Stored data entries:
►
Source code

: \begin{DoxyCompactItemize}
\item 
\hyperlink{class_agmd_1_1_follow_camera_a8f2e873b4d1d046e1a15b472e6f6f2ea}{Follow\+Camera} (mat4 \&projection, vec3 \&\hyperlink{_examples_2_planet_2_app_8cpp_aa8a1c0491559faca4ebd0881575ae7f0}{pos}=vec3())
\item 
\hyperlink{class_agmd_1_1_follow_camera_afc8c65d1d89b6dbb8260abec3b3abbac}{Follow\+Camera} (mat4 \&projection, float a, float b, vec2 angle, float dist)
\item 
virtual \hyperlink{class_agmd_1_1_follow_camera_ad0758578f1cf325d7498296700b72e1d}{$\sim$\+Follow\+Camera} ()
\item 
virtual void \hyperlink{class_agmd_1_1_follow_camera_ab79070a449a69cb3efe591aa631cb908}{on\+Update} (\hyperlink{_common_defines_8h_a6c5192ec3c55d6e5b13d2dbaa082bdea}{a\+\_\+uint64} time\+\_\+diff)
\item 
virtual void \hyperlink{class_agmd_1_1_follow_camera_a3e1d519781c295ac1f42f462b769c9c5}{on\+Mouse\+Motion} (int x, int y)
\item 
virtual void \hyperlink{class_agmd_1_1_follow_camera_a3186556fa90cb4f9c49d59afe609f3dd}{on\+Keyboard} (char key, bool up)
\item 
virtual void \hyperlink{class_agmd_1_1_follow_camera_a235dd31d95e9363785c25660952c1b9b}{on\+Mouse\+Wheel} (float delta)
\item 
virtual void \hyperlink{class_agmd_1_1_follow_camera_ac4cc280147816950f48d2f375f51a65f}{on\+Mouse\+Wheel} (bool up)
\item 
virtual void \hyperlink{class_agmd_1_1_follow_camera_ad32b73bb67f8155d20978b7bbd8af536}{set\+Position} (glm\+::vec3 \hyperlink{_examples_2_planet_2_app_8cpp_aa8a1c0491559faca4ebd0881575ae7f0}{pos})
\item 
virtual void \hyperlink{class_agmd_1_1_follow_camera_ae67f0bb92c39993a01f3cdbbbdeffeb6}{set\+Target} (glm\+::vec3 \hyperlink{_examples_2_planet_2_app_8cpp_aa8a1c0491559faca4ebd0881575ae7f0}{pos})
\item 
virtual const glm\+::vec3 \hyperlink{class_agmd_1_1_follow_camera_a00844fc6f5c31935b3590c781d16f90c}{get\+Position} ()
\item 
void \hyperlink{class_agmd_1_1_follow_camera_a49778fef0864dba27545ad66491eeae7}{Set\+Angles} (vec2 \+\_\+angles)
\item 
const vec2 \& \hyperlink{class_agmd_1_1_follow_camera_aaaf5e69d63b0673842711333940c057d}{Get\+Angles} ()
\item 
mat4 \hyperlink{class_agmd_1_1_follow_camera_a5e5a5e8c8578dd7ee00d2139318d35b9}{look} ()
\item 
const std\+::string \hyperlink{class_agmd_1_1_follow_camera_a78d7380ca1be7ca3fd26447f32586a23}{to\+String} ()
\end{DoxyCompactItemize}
◄
## TASK DETAILS
Each of the entries must be written out again exactly.

## REPLY
Source code

: \begin{DoxyCompactItemize}
\item 
\hyperlink{class_agmd_1_1_follow_camera_a8f2e873b4d1d046e1a15b472e6f6f2ea}{Follow\+Camera} (mat4 \&projection, vec3 \&\hyperlink{_examples_2_planet_2_app_8cpp_aa8a1c0491559faca4ebd0881575ae7f0}{pos}=vec3())
\item 
\hyperlink{class_agmd_1_1_follow_camera_afc8c65d1d89b6dbb8260abec3b3abbac}{Follow\+Camera} (mat4 \&projection, float a, float b, vec2 angle, float dist)
\item 
virtual \hyperlink{class_agmd_1_1_follow_camera_ad0758578f1cf325d7498296700b72e1d}{$\sim$\+Follow\+Camera} ()
\item 
virtual void \hyperlink{class_agmd_1_1_follow_camera_ab79070a449a69cb3efe591aa631cb908}{on\+Update} (\hyperlink{_common_defines_8h_a6c5192ec3c55d6e5b13d2dbaa082bdea}{a\+\_\+uint64} time\+\_\+diff)
\item 
virtual void \hyperlink{class_agmd_1_1_follow_camera_a3e1d519781c295ac1f42f462b769c9c5}{on\+Mouse\+Motion} (int x, int y)
\item 
virtual void \hyperlink{class_agmd_1_1_follow_camera_a3186556fa90cb4f9c49d59afe609f3dd}{on\+Keyboard} (char key, bool up)
\item 
virtual void \hyperlink{class_agmd_1_1_follow_camera_a235dd31d95e9363785c25660952c1b9b}{on\+Mouse\+Wheel} (float delta)
\item 
virtual void \hyperlink{class_agmd_1_1_follow_camera_ac4cc280147816950f48d2f375f51a65f}{on\+Mouse\+Wheel} (bool up)
\item 
virtual void \hyperlink{class_agmd_1_1_follow_camera_ad32b73bb67f8155d20978b7bbd8af536}{set\+Position} (glm\+::vec3 \hyperlink{_examples_2_planet_2_app_8cpp_aa8a1c0491559faca4ebd0881575ae7f0}{pos})
\item 
virtual void \hyperlink{class_agmd_1_1_follow_camera_ae67f0bb92c39993a01f3cdbbbdeffeb6}{set\+Target} (glm\+::vec3 \hyperlink{_examples_2_planet_2_app_8cpp_aa8a1c0491559faca4ebd0881575ae7f0}{pos})
\item 
virtual const glm\+::vec3 \hyperlink{class_agmd_1_1_follow_camera_a00844fc6f5c31935b3590c781d16f90c}{get\+Position} ()
\item 
void \hyperlink{class_agmd_1_1_follow_camera_a49778fef0864dba27545ad66491eeae7}{Set\+Angles} (vec2 \+\_\+angles)
\item 
const vec2 \& \hyperlink{class_agmd_1_1_follow_camera_aaaf5e69d63b0673842711333940c057d}{Get\+Angles} ()
\item 
mat4 \hyperlink{class_agmd_1_1_follow_camera_a5e5a5e8c8578dd7ee00d2139318d35b9}{look} ()
\item 
const std\+::string \hyperlink{class_agmd_1_1_follow_camera_a78d7380ca1be7ca3fd26447f32586a23}{to\+String} ()
\end{DoxyCompactItemize}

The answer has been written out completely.